:: DESCRIPTION OF THE TASK ::
Nothing but the lines from the line with "- USD value calculations" through the end of the data is to be copied, and each is to be copied exactly.

*** INFORMATION SUPPLIED

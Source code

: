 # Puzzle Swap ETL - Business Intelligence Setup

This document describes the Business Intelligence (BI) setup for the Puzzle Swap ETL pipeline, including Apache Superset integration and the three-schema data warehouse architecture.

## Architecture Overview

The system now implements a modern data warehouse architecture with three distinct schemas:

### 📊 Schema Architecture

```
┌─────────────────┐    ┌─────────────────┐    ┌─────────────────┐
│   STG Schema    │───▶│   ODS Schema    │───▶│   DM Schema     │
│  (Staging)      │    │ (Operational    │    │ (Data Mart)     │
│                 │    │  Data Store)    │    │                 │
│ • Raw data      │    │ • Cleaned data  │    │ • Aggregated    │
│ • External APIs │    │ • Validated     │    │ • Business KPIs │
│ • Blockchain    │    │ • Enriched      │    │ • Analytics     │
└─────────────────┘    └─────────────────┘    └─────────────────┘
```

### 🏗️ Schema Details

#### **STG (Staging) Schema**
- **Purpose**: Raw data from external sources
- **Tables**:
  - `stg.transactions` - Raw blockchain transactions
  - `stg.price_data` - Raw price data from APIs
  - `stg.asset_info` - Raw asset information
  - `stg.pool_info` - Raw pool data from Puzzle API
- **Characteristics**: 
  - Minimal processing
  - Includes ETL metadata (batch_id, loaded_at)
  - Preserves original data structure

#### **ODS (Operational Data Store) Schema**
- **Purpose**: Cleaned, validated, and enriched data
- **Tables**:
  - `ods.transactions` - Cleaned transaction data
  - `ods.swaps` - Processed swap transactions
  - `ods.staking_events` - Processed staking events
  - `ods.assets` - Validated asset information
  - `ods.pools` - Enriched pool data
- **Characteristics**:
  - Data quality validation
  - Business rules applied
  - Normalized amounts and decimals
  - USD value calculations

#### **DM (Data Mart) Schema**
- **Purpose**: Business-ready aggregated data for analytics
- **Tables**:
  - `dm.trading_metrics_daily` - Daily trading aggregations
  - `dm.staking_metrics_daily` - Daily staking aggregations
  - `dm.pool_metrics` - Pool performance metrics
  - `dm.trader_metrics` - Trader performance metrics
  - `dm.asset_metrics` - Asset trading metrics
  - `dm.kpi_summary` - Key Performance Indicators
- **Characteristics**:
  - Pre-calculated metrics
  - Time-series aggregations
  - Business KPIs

******

:: ANSWER FOR THIS EXERCISE ::
  - USD value calculations

#### **DM (Data Mart) Schema**
- **Purpose**: Business-ready aggregated data for analytics
- **Tables**:
  - `dm.trading_metrics_daily` - Daily trading aggregations
  - `dm.staking_metrics_daily` - Daily staking aggregations
  - `dm.pool_metrics` - Pool performance metrics
  - `dm.trader_metrics` - Trader performance metrics
  - `dm.asset_metrics` - Asset trading metrics
  - `dm.kpi_summary` - Key Performance Indicators
- **Characteristics**:
  - Pre-calculated metrics
  - Time-series aggregations
  - Business KPIs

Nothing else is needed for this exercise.